'Injury' still unclearPuzzling quarterback saga in puzzling Bomber season
By PAUL FRIESEN -- Winnipeg Sun
We begin today's column with a twist to the old tree-falls-in-a-forest question: if a CFL quarterback is injured, but nobody is around to hear about it, how badly is he hurt?
We ask this on the heels of a bizarre saga that's unfolded at Winnipeg Blue Bomber camp this week.
It actually began after Thursday's loss to Montreal, in which starter Khari Jones was pulled for the fourth time this season.
Word filtered out Jones had been hurt in the first half, and on the weekend head coach Jim Daley said doctors found tendinitis in his throwing shoulder.
When the players reported for work this week, there was obviously something wrong, because Jones wasn't throwing. However, he was coy about what was wrong, not ready to confirm the diagnosis.
Yesterday, Jones said he still wasn't sure.
"It probably is, but it may not be," Jones said. "I'm trying to figure out what it is as much as everybody else."
Jones says doctors raised a couple of other possibilities, but he didn't want to get into them. Apparently, they weren't good.
"Hopefully (tendinitis) is all it is," Jones said. "And if it's not, we'll address that when it comes."
OK, so what Jones has is a suspected case of tendinitis.
Here's the real puzzling part, though: Jones also says his shoulder has been bothering him for a while -- as far back as the third or fourth week of the season.

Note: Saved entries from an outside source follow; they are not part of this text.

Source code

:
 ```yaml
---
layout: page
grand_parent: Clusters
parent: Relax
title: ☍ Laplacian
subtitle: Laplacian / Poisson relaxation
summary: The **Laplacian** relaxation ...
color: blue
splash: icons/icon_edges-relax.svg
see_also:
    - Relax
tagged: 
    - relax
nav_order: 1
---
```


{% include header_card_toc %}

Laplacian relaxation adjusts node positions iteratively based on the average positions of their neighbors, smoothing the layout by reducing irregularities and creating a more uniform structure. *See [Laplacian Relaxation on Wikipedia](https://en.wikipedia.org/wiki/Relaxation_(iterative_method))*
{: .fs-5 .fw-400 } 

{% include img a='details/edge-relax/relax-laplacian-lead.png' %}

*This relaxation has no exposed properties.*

Now, am I the only one wondering why in blazes it took so long for this little tidbit to surface?
You've got an offence that's struggled all season, a quarterback who looks nothing like the 2001 CFL most outstanding player, and for weeks nobody knows he's playing hurt?
"Since Friday," was Daley's response to a question about how long he's known.
Shouldn't the team paying its quarterback some $325,000 this season have a better handle on its investment?
"I talked to him a couple of weeks back... because he didn't look like he had the zip on the ball I'd been accustomed to seeing him play with," Daley said. "But he, at that point, didn't think he (was hurt) -- just the usual fatigue and bumps and bruises. Nor did our training staff.
"The earlier it would have surfaced and been clarified, the better."
But Daley says he's not surprised, because players often play through injuries without realizing how serious they are.
And here I am, wondering if the Bombers, in danger of missing the playoffs with a miserable 3-7 record, might have frittered away a win or two because they didn't realize their quarterback was hurt.
"That's just speculation," Daley said. "So you can't spend your time worrying about it."
The way I see it, one of two things should have happened here.
Jones should have gone to the team's medical staff sooner, or the Bombers should have had him checked out earlier.
Jones says he brought it up after three or four weeks, but things improved.
"I try to block it out and play through it," Jones said. "But yeah, there's certain throws I don't feel like I can make, or that don't go where I want them to go. That could be a cause, I don't know.
"I've had shoulder stuff before, and I've had other stuff before. I've been able to play through all of them and play effectively. I don't think that's an excuse for why we haven't been winning."
It's hard to fault a player for trying to play through an injury. And to Jones' credit, he's never used one as an excuse.
But why the Bombers waited this long to get a diagnosis, and why they're so eager to call it tendinitis, is just one more puzzling item in a puzzling season.
I'll tell you one thing: It's sure a convenient way to begin using Kevin Glenn.